Self-Loathing, Morning Sickness, and Practical Magick

I've always had a problem with my mind. It never really stops. A buddy I used to play poker with once told me that it wasn't until he read my writing that he understood why I ramble they way I sometimes do late in a game, after the joints have burned up; "You've just got all these different ideas flying through your head all the time, all trying to get to the front at the same time." He was right, and it's an element at the root of many of my social inadequacies. Over the years, I've found different ways of managing the constant barrage of thoughts.

Music is one of my old standbys. If I'm humming a song in my head or paying intent attention to what's on the radio, it tends to dominate my thought-stream. Taking it one step further, playing music with a friend becomes an intimate experience, and whatever else is going on in the room melts into the background. Fill that room with people? I've never experienced anything more emotionally fulfilling or peaceful.

But it's a drug like any other. The moments and hours (or sometimes longer) after a show are a lot like the first few nights you spend in a suddenly empty bed. The intimate connection you felt - and more importantly felt reciprocated - to every other being in the room flickers and fades pretty quickly and the darkness on the other side is as neurotic as it is tangible.

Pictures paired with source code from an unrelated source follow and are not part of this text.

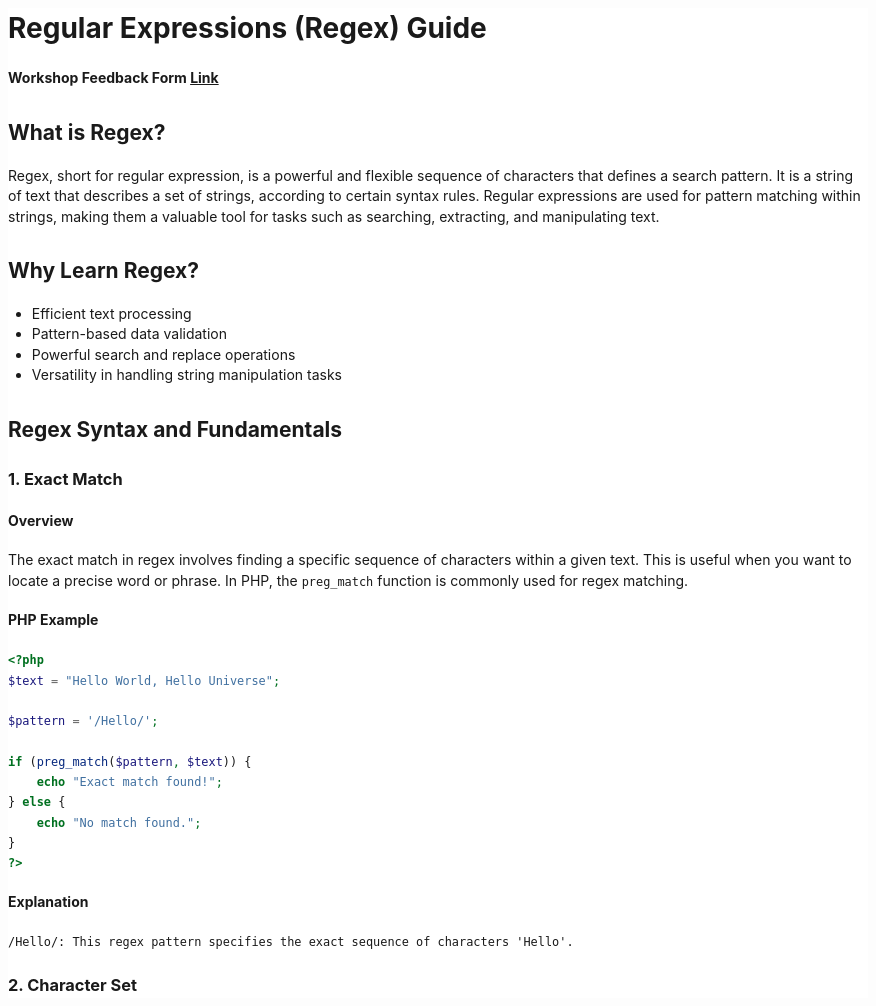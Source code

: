 # Regular Expressions (Regex) Guide

#### Workshop Feedback Form [Link](https://forms.gle/yRRv2ALXYNbyxXwY7)

## What is Regex?

Regex, short for regular expression, is a powerful and flexible sequence of characters that defines a search pattern. It is a string of text that describes a set of strings, according to certain syntax rules. Regular expressions are used for pattern matching within strings, making them a valuable tool for tasks such as searching, extracting, and manipulating text.

## Why Learn Regex?

- Efficient text processing
- Pattern-based data validation
- Powerful search and replace operations
- Versatility in handling string manipulation tasks

## Regex Syntax and Fundamentals

### 1. Exact Match

#### Overview

The exact match in regex involves finding a specific sequence of characters within a given text. This is useful when you want to locate a precise word or phrase. In PHP, the `preg_match` function is commonly used for regex matching.

#### PHP Example

```php
<?php
$text = "Hello World, Hello Universe";

$pattern = '/Hello/';

if (preg_match($pattern, $text)) {
    echo "Exact match found!";
} else {
    echo "No match found.";
}
?>
```

#### Explanation

    /Hello/: This regex pattern specifies the exact sequence of characters 'Hello'.

### 2. Character Set
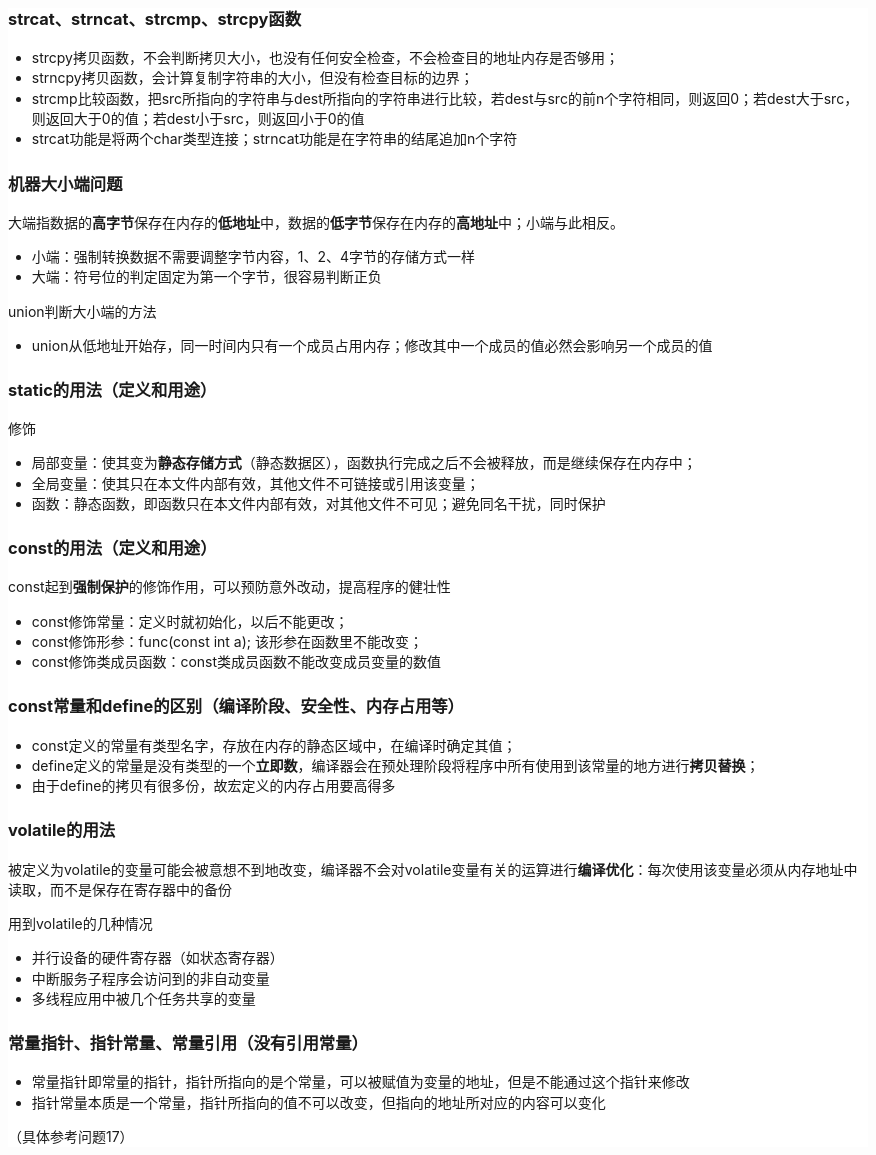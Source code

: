 ### strcat、strncat、strcmp、strcpy函数

- strcpy拷贝函数，不会判断拷贝大小，也没有任何安全检查，不会检查目的地址内存是否够用；
- strncpy拷贝函数，会计算复制字符串的大小，但没有检查目标的边界；
- strcmp比较函数，把src所指向的字符串与dest所指向的字符串进行比较，若dest与src的前n个字符相同，则返回0；若dest大于src，则返回大于0的值；若dest小于src，则返回小于0的值
- strcat功能是将两个char类型连接；strncat功能是在字符串的结尾追加n个字符

### 机器大小端问题

大端指数据的**高字节**保存在内存的**低地址**中，数据的**低字节**保存在内存的**高地址**中；小端与此相反。
- 小端：强制转换数据不需要调整字节内容，1、2、4字节的存储方式一样
- 大端：符号位的判定固定为第一个字节，很容易判断正负

union判断大小端的方法
- union从低地址开始存，同一时间内只有一个成员占用内存；修改其中一个成员的值必然会影响另一个成员的值

### static的用法（定义和用途）

修饰
- 局部变量：使其变为**静态存储方式**（静态数据区），函数执行完成之后不会被释放，而是继续保存在内存中；
- 全局变量：使其只在本文件内部有效，其他文件不可链接或引用该变量；
- 函数：静态函数，即函数只在本文件内部有效，对其他文件不可见；避免同名干扰，同时保护

### const的用法（定义和用途）

const起到**强制保护**的修饰作用，可以预防意外改动，提高程序的健壮性

- const修饰常量：定义时就初始化，以后不能更改；
- const修饰形参：func(const int a); 该形参在函数里不能改变；
- const修饰类成员函数：const类成员函数不能改变成员变量的数值  

### const常量和define的区别（编译阶段、安全性、内存占用等）

- const定义的常量有类型名字，存放在内存的静态区域中，在编译时确定其值；
- define定义的常量是没有类型的一个**立即数**，编译器会在预处理阶段将程序中所有使用到该常量的地方进行**拷贝替换**；
- 由于define的拷贝有很多份，故宏定义的内存占用要高得多

### volatile的用法

被定义为volatile的变量可能会被意想不到地改变，编译器不会对volatile变量有关的运算进行**编译优化**：每次使用该变量必须从内存地址中读取，而不是保存在寄存器中的备份

用到volatile的几种情况
- 并行设备的硬件寄存器（如状态寄存器）
- 中断服务子程序会访问到的非自动变量
- 多线程应用中被几个任务共享的变量

### 常量指针、指针常量、常量引用（没有引用常量）

- 常量指针即常量的指针，指针所指向的是个常量，可以被赋值为变量的地址，但是不能通过这个指针来修改
- 指针常量本质是一个常量，指针所指向的值不可以改变，但指向的地址所对应的内容可以变化

（具体参考问题17）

It doesn't matter if your band just played better than you ever have before. It doesn't matter if moments ago, people were moving to every note you played, empathizing and groking, together with each other and with you in a vaguely familiar and deeply nourishing way. It doesn't even matter if at that exact moment, between two and seven girls in your immediate vicinity would potentially be willing to blow you.

The thoughts that were until moments before pushed off to the shoulder of your mental freeway are now driving double-wide semis diagonally across all four lanes of both directions with grill-mounted rocket launchers. 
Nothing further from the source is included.